**What is expected**
Copy each record exactly, word for word.

Stored dataset items
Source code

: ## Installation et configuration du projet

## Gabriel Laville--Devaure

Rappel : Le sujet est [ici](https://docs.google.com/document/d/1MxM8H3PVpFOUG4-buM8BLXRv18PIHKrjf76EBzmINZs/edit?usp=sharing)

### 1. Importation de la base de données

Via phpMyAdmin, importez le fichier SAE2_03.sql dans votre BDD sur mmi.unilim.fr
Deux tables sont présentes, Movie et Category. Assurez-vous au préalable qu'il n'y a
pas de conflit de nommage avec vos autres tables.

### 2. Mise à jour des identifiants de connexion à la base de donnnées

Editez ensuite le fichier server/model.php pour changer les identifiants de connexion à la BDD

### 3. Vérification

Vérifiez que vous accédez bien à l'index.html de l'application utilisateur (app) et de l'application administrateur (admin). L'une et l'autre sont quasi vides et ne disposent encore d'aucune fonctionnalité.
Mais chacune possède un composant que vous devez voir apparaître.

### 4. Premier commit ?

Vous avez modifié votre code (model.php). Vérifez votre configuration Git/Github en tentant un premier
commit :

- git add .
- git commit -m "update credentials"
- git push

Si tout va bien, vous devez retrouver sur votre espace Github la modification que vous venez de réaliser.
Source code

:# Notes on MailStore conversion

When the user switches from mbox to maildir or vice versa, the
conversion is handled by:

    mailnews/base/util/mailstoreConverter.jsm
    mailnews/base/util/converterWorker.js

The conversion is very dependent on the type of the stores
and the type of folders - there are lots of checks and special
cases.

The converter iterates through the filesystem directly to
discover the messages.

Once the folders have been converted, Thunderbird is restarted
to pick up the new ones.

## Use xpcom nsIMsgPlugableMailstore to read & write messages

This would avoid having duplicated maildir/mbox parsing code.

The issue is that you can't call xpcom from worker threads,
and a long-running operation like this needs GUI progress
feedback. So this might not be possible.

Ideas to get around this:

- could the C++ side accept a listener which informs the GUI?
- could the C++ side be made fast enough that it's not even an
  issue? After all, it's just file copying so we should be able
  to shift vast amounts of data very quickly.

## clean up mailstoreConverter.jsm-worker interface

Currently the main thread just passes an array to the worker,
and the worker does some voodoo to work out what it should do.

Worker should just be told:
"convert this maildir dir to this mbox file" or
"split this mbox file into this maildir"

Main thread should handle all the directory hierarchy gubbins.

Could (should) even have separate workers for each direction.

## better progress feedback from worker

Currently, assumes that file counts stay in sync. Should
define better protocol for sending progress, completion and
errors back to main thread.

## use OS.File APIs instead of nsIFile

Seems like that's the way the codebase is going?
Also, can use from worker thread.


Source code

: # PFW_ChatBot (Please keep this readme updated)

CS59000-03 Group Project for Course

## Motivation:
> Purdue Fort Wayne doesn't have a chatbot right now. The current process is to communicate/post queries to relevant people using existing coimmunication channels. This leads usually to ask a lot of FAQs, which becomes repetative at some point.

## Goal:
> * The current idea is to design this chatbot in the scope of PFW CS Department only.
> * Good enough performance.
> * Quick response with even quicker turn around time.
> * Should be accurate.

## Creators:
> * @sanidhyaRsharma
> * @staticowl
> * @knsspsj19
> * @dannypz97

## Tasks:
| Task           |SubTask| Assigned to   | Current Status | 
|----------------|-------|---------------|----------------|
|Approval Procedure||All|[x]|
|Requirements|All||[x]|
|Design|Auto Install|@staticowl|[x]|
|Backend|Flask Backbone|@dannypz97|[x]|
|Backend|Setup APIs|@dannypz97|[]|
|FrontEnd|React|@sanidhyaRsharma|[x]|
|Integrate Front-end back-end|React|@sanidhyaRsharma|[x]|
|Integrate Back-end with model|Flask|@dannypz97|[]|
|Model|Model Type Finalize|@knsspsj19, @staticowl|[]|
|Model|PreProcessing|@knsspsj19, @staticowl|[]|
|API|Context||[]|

**Exercise solution**
Source code

: ## Installation et configuration du projet

## Gabriel Laville--Devaure

Rappel : Le sujet est [ici](https://docs.google.com/document/d/1MxM8H3PVpFOUG4-buM8BLXRv18PIHKrjf76EBzmINZs/edit?usp=sharing)

### 1. Importation de la base de données

Via phpMyAdmin, importez le fichier SAE2_03.sql dans votre BDD sur mmi.unilim.fr
Deux tables sont présentes, Movie et Category. Assurez-vous au préalable qu'il n'y a
pas de conflit de nommage avec vos autres tables.

### 2. Mise à jour des identifiants de connexion à la base de donnnées

Editez ensuite le fichier server/model.php pour changer les identifiants de connexion à la BDD

### 3. Vérification

Vérifiez que vous accédez bien à l'index.html de l'application utilisateur (app) et de l'application administrateur (admin). L'une et l'autre sont quasi vides et ne disposent encore d'aucune fonctionnalité.
Mais chacune possède un composant que vous devez voir apparaître.

### 4. Premier commit ?

Vous avez modifié votre code (model.php). Vérifez votre configuration Git/Github en tentant un premier
commit :

- git add .
- git commit -m "update credentials"
- git push

Si tout va bien, vous devez retrouver sur votre espace Github la modification que vous venez de réaliser.
Source code

:# Notes on MailStore conversion

When the user switches from mbox to maildir or vice versa, the
conversion is handled by:

    mailnews/base/util/mailstoreConverter.jsm
    mailnews/base/util/converterWorker.js

The conversion is very dependent on the type of the stores
and the type of folders - there are lots of checks and special
cases.

The converter iterates through the filesystem directly to
discover the messages.

Once the folders have been converted, Thunderbird is restarted
to pick up the new ones.

## Use xpcom nsIMsgPlugableMailstore to read & write messages

This would avoid having duplicated maildir/mbox parsing code.

The issue is that you can't call xpcom from worker threads,
and a long-running operation like this needs GUI progress
feedback. So this might not be possible.

Ideas to get around this:

- could the C++ side accept a listener which informs the GUI?
- could the C++ side be made fast enough that it's not even an
  issue? After all, it's just file copying so we should be able
  to shift vast amounts of data very quickly.

## clean up mailstoreConverter.jsm-worker interface

Currently the main thread just passes an array to the worker,
and the worker does some voodoo to work out what it should do.

Worker should just be told:
"convert this maildir dir to this mbox file" or
"split this mbox file into this maildir"

Main thread should handle all the directory hierarchy gubbins.

Could (should) even have separate workers for each direction.

## better progress feedback from worker

Currently, assumes that file counts stay in sync. Should
define better protocol for sending progress, completion and
errors back to main thread.

## use OS.File APIs instead of nsIFile

Seems like that's the way the codebase is going?
Also, can use from worker thread.


Source code

: # PFW_ChatBot (Please keep this readme updated)

CS59000-03 Group Project for Course

## Motivation:
> Purdue Fort Wayne doesn't have a chatbot right now. The current process is to communicate/post queries to relevant people using existing coimmunication channels. This leads usually to ask a lot of FAQs, which becomes repetative at some point.

## Goal:
> * The current idea is to design this chatbot in the scope of PFW CS Department only.
> * Good enough performance.
> * Quick response with even quicker turn around time.
> * Should be accurate.

## Creators:
> * @sanidhyaRsharma
> * @staticowl
> * @knsspsj19
> * @dannypz97

## Tasks:
| Task           |SubTask| Assigned to   | Current Status | 
|----------------|-------|---------------|----------------|
|Approval Procedure||All|[x]|
|Requirements|All||[x]|
|Design|Auto Install|@staticowl|[x]|
|Backend|Flask Backbone|@dannypz97|[x]|
|Backend|Setup APIs|@dannypz97|[]|
|FrontEnd|React|@sanidhyaRsharma|[x]|
|Integrate Front-end back-end|React|@sanidhyaRsharma|[x]|
|Integrate Back-end with model|Flask|@dannypz97|[]|
|Model|Model Type Finalize|@knsspsj19, @staticowl|[]|
|Model|PreProcessing|@knsspsj19, @staticowl|[]|
|API|Context||[]|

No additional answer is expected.